In 1973, just when Cerf and Kahn had begun collaborating on the concept of internetworking, Bob Metcalfe at Xerox PARC was inventing the technological underpinnings for a new kind of network. Called a short-distance, or local-area, network, Metcalfe’s network would connect computers not in different cities but in different rooms. One computer wishing to send a data packet to another machine—say, a desktop workstation sending to a printer—listens for traffic on the cable. If the computer detects conflicting transmissions, it waits, usually for a few thousandths of a second. When the cable is quiet, the computer begins transmitting its packet. If, during the transmission, it detects a collision, it stops and waits before trying again—usually a few hundred microseconds. In both instances, the computer chooses the delay randomly, minimizing the possibility of retrying at the same instant selected by whatever device sent the signal that caused the collision. As the network gets busier, computers back off and retry over longer random intervals. This keeps the process efficient and the channel intact.

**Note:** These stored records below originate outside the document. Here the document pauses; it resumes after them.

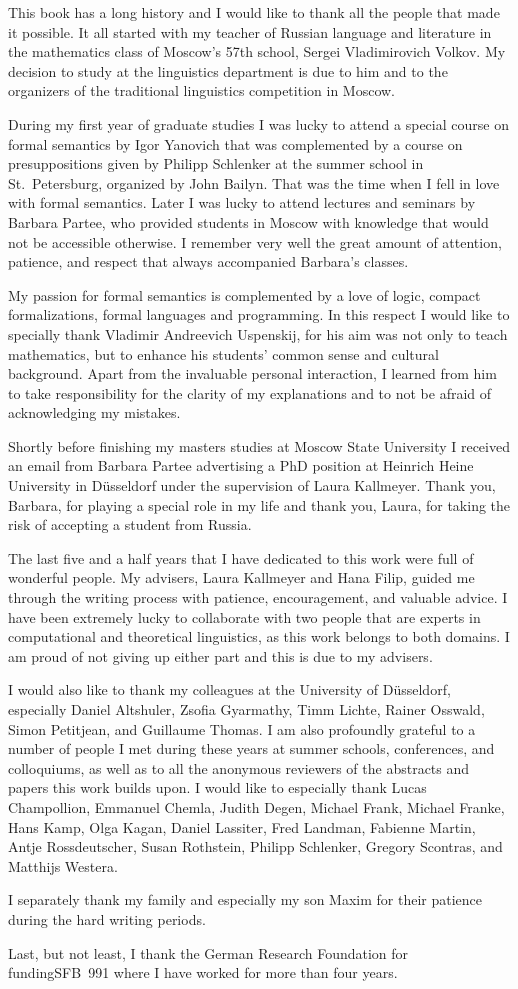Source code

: This book has a long history and I would like to thank all the people that made it possible. It all started with my teacher of Russian language and literature in the mathematics class of Moscow's 57th school, Sergei Vladimirovich Volkov. My decision to study at the linguistics department is due to him and to the organizers of the traditional linguistics competition in Moscow.

During my first year of graduate studies I was lucky to attend a special course on formal semantics by Igor Yanovich that was complemented by a course on presuppositions given by Philipp Schlenker at the summer school in St.\ Petersburg, organized by John Bailyn. That was the time when I fell in love with formal semantics. Later I was lucky to attend lectures and seminars by Barbara Partee, who provided students in Moscow with knowledge that would not be accessible otherwise. I remember very well the great amount of attention, patience, and respect that always accompanied Barbara's classes. 

My passion for formal semantics is complemented by a love of logic, compact formalizations, formal languages and programming. In this respect I would like to specially thank Vladimir Andreevich Uspenskij, for his aim was not only to teach mathematics, but to enhance his students' common sense and cultural background. Apart from the invaluable personal interaction, I learned from him to take responsibility for the clarity of my explanations and to not be afraid of acknowledging my mistakes.

Shortly before finishing my masters studies at Moscow State University I received an email from Barbara Partee advertising a PhD position at Heinrich Heine University in Düsseldorf under the supervision of Laura Kallmeyer. Thank you, Barbara, for playing a special role in my life and thank you, Laura, for taking the risk of accepting a student from Russia.

The last five and a half years that I have dedicated to this work were full of wonderful people. My advisers, Laura Kallmeyer and Hana Filip, guided me through the writing process with patience, encouragement, and valuable advice. I have been extremely lucky to collaborate with two people that are experts in computational and theoretical linguistics, as this work belongs to both domains. I am proud of not giving up either part and this is due to my advisers. 

I would also like to thank my colleagues at the University of Düsseldorf, especially Daniel Altshuler, Zsofia Gyarmathy, Timm Lichte, Rainer Osswald, Simon Petitjean, and Guillaume Thomas. I am also profoundly grateful to a number of people I met during these years at summer schools, conferences, and colloquiums, as well as to all the anonymous reviewers of the abstracts and papers this work builds upon. I would like to especially thank Lucas Champollion, Emmanuel Chemla, Judith Degen, Michael Frank, Michael Franke, Hans Kamp, Olga Kagan, Daniel Lassiter, Fred Landman, Fabienne Martin, Antje Rossdeutscher, Susan Rothstein, Philipp Schlenker, Gregory Scontras, and Matthijs Westera.

I separately thank my family and especially my son Maxim for their patience during the hard writing periods.

Last, but not least, I thank the German Research Foundation for funding\linebreak SFB~991 where I have worked for more than four years.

He rechristened the system Ethernet.

By June 1983, more than seventy sites were on-line, obtaining full services and paying annual dues. At the end of the five-year period of NSF support in 1986, nearly all the country’s computer science departments, as well as a large number of private computer research sites, were connected. The network was financially stable and financially self-sufficient.

The collection of networks gradually came to be called the “Internet,” borrowing the first word of “Internet Protocol.”

At around the same time, private corporations and research institutions were building networks that used TCP/IP. The market opened up for routers. Gateways were the internetworking variation on IMPs, while routers were the mass-produced version of gateways, hooking local area networks to the ARPANET.

Throughout the early 1980s, local area networks were the rage. Every university hooked its workstations to local area networks. Rather than connect to a single large computer, universities wanted to connect their entire local area network—or LAN—to the ARPANET.

The takeoff was just beginning. In 1990, the World Wide Web, a multimedia branch of the Internet, had been created by researchers at CERN, the European Laboratory for Particle Physics near Geneva. Using Tim Berners-Lee’s HTTP protocol, computer scientists around the world began making the Internet easier to navigate with point-and-click programs. These browsers were modeled after Berners-Lee’s original, and usually based on the CERN code library. One browser in particular, called Mosaic, created in 1993 by a couple of students at University of Illinois, would help popularize the Web and therefore the Net as no software tool had yet done.

[In 1991], the NSF had lifted restrictions against commercial use of the Internet, and now you could get rich not just by inventing a gateway to the Net but by taking business itself onto the Net.